The words "but that the person could have experienced such an alarm" reminded the jury that "risk" means "possibility" rather than "actuality."



The authority for the court's instruction that "actual terrorization is not a material element of Terroristic Threatening" is the following quote: "Finally, '[a]ctual terrorization is not a material element' of the offense of terroristic threatening. State v. Nakachi, 7 Haw. App. 28, 32, 742 P.2d 388, 391 (1987)." State v. Chung, 75 Haw. 398, 413, 862 P.2d 1063, 1071 (1993).

The authority for the instruction that "[a]ctual terrorization . . . is evidence of the occurrence of this material element" is the following quote: "Actual terrorization is not a material element although it is evidence of the occurrence of the material elements." Nakachi, 7 Haw. App. at 32, 742 P.2d at 391.

We conclude that when read and considered as a whole, the instructions given were not prejudicially insufficient, erroneous, inconsistent, or misleading.

CONCLUSION

Accordingly, we affirm the circuit court's March 3, 1999 Judgment.

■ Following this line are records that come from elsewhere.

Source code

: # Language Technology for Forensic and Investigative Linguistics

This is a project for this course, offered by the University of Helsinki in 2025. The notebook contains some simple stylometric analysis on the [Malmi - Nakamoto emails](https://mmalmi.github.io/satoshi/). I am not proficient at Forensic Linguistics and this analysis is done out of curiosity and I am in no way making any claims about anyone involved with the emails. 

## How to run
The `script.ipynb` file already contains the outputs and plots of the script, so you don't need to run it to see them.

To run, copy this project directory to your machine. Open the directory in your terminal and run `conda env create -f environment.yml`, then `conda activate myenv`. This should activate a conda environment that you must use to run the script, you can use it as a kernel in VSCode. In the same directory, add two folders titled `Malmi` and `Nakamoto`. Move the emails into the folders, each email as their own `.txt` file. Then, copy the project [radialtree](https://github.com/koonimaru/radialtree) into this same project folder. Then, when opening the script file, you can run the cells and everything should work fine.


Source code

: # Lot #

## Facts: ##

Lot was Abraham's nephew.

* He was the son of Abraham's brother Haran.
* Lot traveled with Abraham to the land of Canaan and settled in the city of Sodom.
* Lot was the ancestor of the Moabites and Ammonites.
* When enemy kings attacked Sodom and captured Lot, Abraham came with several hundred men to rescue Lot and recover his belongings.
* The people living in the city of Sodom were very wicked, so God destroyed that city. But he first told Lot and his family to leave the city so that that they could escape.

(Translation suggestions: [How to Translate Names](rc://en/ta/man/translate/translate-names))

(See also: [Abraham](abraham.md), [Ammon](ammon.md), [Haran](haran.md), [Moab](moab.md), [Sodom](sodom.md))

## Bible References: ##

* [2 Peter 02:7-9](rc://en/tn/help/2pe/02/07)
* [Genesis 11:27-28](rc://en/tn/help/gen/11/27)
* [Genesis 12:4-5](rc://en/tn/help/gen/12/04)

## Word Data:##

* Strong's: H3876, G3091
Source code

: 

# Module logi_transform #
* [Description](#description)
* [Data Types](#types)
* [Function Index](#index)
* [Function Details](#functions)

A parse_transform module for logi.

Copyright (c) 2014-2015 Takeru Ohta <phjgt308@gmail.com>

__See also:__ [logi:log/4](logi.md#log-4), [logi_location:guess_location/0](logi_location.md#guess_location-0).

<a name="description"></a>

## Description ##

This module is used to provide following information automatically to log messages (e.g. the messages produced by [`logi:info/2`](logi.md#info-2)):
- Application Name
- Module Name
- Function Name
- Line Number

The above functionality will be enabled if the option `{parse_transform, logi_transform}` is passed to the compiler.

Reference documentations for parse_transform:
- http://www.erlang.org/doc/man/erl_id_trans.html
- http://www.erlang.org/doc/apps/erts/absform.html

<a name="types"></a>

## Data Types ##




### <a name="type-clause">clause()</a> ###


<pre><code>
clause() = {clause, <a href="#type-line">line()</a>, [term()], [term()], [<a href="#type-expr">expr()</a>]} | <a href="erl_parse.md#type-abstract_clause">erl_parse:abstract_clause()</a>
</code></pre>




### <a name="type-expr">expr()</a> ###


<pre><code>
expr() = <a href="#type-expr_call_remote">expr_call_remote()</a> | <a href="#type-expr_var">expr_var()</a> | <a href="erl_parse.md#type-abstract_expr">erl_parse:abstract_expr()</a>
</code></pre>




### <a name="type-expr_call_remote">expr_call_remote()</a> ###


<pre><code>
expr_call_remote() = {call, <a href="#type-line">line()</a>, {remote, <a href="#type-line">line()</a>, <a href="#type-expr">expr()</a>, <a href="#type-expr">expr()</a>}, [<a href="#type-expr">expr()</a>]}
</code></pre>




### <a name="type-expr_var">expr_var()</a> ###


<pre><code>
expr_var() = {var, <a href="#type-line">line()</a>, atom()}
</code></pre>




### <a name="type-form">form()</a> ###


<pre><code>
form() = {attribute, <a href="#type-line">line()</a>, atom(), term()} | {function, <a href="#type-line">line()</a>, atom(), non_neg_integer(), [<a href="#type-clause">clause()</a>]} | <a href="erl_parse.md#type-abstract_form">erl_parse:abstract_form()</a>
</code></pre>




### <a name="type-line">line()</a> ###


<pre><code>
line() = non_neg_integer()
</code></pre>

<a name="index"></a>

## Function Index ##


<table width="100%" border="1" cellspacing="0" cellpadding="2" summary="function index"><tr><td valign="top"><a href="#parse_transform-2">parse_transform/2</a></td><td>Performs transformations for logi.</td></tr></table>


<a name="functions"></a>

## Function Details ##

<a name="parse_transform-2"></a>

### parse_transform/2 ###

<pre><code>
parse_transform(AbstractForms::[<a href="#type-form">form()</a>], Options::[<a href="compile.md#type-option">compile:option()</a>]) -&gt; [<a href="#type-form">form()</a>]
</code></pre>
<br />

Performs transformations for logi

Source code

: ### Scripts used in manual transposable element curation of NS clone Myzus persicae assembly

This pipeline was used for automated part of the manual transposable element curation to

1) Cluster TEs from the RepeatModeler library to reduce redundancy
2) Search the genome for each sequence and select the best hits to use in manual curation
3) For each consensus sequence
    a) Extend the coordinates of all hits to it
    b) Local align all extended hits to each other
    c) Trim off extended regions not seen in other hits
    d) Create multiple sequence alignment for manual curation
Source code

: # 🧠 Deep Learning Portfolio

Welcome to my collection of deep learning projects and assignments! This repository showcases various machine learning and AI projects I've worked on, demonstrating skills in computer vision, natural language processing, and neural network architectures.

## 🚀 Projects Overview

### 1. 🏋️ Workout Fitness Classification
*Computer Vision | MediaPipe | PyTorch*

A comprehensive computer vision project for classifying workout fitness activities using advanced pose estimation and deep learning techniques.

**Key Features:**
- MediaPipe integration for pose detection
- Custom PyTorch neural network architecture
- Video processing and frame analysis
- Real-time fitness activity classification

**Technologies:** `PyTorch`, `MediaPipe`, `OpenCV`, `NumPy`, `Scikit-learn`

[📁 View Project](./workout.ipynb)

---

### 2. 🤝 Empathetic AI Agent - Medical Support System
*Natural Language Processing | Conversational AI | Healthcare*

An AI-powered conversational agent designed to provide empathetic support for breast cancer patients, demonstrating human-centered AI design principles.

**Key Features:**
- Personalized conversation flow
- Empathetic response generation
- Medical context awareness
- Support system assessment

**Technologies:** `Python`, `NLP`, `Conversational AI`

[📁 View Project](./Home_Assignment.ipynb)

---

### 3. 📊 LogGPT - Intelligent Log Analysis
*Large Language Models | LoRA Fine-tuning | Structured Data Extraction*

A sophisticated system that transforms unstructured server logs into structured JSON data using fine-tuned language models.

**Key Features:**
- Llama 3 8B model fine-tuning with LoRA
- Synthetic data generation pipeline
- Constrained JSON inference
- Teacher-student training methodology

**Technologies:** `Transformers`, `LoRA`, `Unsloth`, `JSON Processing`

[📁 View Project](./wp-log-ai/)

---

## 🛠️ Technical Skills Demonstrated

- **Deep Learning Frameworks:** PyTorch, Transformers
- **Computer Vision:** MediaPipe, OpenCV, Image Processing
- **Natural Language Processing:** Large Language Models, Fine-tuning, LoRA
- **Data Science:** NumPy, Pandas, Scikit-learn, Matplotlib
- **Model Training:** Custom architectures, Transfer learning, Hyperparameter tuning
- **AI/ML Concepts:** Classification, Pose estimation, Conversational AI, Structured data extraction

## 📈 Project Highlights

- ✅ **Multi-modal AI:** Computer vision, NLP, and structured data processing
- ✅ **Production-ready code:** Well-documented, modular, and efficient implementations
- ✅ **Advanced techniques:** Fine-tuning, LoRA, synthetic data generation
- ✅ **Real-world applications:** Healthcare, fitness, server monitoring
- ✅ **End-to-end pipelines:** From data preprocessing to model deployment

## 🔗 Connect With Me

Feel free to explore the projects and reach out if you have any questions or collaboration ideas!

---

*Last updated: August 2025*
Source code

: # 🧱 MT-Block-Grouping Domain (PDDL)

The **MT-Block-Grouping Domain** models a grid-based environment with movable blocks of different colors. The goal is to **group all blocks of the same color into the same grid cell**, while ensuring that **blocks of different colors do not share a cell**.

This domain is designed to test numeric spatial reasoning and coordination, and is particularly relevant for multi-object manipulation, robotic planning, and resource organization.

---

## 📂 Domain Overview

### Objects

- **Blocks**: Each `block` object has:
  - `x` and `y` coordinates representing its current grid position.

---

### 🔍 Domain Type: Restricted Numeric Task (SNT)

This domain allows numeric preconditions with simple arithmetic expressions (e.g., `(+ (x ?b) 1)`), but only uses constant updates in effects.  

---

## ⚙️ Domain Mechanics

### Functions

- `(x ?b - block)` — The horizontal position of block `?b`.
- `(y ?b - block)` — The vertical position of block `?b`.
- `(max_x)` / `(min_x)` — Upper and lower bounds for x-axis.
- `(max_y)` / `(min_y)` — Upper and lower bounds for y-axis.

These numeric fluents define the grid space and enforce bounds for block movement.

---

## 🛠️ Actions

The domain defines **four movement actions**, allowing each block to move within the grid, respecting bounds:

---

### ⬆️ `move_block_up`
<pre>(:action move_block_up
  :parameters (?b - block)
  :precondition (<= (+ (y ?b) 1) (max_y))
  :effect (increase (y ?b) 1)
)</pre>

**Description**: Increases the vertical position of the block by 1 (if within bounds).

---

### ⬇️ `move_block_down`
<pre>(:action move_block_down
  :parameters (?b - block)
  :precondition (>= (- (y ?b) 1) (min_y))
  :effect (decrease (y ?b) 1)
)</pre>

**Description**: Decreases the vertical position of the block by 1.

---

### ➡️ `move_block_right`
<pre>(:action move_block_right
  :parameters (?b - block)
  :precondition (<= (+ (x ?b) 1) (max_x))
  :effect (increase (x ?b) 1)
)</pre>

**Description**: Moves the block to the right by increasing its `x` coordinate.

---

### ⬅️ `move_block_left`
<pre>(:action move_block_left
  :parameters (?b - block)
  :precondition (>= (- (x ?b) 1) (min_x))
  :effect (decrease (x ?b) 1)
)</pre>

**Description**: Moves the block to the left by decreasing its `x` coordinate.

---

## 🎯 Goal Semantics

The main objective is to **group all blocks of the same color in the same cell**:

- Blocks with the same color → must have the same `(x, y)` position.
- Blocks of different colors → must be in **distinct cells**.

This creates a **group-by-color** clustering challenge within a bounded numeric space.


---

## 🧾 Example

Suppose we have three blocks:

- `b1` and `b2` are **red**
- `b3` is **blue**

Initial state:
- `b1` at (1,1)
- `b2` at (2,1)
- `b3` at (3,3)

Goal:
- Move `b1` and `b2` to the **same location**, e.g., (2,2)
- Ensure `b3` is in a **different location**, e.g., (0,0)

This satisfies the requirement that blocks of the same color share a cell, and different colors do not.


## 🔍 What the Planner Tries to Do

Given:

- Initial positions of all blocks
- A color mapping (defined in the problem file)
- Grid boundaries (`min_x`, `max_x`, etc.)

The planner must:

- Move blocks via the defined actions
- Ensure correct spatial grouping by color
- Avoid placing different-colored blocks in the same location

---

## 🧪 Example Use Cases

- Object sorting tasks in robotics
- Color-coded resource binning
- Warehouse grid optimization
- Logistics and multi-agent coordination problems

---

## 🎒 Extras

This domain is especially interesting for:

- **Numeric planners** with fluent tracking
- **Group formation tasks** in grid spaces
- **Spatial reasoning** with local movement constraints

DATED:  Honolulu, Hawaii, September 20, 2000.

On the briefs:



Michael G. M. Ostendorp

and Shawn A. Luiz,

for Defendant-Appellant.



Bryan K. Sano,

  Deputy Prosecuting Attorney,

  City and County of Honolulu,

for Plaintiff-Appellee.







Chief Judge







Associate Judge







Associate Judge

1. The prosecutor was speaking of State v. Jendrusch, 58 Haw. 279, 567 P.2d 1242 (1977), and State v. Batson, 73 Hawaii 236, 831 P.2d 924 (1992). In Batson, the Hawaii Supreme Court stated, in relevant part, as follows:



we hold that it is sufficient, as in the present case, that one offense allegedly committed in two different ways be charged conjunctively in a single count. If two alternative counts joined in the conjunctive are permissible, . . . , and if joinder of alternative allegations in a single count by "and/or" is "appropriate," . . . , then a single count joining alternative means of committing an offense in the conjunctive is indistinguishably acceptable, the disjunctive "or" being subsumed within the conjunctive "and."



State v. Batson, 73 Haw. at 250-51, 831 P.2d at 932 (emphasis in original).

2. It would have been simpler had the court's instruction to the jury said exactly that.